A mesure que l’on s’avance dans l’intérieur du pays et que l’on s’éloigne des grandes artères, il semble que l’on remonte en même temps le cours des âges. La population européenne, dernière venue, disparaît la première ; les petites villes, construites au XVIIe siècle par les Maures chassés d’Espagne, les Andleuss, dans la région d’Utique, le cap Bon, la vallée de la Medjerda et le Sahel, s’espacent de plus en plus ; l’on a bientôt dépassé les dernières agglomérations urbaines des Arabes sédentaires, après quoi l’on ne trouve plus devant soi que des ravins sauvages dévastés par les oueds, ou de grandes plaines arides que l’Arabe nomade traverse sans s’arrêter.

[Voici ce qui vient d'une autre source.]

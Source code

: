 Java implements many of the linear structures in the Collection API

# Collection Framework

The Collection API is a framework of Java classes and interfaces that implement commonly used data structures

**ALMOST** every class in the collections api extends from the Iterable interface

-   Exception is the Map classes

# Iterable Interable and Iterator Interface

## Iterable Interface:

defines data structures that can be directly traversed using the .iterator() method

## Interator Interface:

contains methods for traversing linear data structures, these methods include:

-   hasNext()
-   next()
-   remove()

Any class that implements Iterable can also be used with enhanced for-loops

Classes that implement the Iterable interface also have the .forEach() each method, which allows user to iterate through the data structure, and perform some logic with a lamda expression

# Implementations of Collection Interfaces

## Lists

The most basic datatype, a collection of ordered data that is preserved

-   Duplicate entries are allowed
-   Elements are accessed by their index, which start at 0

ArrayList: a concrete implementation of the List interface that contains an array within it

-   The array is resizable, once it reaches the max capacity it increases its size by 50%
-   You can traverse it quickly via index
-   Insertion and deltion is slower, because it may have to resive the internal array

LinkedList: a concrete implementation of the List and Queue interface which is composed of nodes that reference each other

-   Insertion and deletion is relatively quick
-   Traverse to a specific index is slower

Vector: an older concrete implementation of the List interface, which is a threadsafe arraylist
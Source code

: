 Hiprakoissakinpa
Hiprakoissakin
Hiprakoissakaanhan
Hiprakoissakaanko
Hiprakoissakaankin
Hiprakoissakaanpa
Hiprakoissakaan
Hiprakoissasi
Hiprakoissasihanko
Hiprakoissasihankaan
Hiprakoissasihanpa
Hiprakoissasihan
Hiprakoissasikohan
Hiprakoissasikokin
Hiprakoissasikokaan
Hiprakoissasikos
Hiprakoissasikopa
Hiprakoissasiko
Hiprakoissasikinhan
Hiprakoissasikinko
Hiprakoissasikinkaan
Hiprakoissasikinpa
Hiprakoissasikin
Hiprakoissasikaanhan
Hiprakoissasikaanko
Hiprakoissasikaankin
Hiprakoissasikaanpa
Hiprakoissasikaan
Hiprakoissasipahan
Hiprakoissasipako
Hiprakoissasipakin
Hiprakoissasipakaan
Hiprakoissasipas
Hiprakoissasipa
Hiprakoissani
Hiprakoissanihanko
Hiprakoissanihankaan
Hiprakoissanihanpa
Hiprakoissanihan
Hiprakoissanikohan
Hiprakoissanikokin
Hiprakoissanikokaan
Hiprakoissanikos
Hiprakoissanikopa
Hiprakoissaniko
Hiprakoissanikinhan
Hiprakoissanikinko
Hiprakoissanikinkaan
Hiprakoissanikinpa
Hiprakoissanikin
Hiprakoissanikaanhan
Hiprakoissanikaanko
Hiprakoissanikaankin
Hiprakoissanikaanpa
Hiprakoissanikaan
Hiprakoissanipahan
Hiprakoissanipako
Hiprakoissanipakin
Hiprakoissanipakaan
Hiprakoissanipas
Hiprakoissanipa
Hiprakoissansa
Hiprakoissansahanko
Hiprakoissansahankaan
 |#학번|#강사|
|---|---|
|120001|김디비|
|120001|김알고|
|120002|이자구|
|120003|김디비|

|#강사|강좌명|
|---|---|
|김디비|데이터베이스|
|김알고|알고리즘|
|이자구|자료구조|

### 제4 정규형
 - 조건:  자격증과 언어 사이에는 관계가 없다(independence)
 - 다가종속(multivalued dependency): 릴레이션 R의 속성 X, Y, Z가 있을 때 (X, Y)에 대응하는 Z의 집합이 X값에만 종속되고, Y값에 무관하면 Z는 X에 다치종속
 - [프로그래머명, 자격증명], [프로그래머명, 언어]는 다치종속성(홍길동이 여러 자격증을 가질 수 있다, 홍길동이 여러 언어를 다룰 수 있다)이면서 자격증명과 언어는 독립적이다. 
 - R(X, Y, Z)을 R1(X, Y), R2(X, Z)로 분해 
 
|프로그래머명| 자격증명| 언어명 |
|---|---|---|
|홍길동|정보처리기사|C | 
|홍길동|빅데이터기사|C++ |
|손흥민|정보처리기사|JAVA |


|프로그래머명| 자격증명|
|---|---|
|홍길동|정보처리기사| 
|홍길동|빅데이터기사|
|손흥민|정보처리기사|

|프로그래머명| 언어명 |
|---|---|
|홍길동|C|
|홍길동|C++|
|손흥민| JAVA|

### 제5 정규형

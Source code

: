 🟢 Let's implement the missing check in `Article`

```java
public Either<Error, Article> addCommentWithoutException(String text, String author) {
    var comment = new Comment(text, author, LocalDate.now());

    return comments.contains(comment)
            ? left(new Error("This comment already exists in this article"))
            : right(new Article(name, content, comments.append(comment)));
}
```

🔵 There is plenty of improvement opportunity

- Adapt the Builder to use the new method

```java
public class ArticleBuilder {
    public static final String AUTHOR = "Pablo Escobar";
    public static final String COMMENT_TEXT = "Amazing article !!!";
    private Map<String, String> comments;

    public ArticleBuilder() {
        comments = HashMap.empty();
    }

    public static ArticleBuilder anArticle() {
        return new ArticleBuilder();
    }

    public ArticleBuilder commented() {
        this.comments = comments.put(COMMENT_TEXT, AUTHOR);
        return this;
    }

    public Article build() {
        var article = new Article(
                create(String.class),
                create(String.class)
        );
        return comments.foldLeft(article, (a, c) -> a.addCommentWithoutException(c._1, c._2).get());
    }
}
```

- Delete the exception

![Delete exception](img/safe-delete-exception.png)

Or, c’est précisément dans ces solitudes de la Tunisie centrale qu’apparaissent, à chaque pas, les ruines les plus grandioses. Ces régions d’où la vie semble s’être retirée à jamais étaient chargées jadis d’opulentes cités. Toutes ces villes mortes ont fleuri à la même époque : leur naissance coïncide avec l’établissement de la domination romaine en Afrique, leur apogée avec le temps de sa plus grande puissance, leur ruine avec son déclin. Cette évolution s’accomplit tout entière en quelques siècles ; elle n’a pas de lendemain ; rien ne la suit, rien ne la précède. C’est un brillant épisode entre deux néants.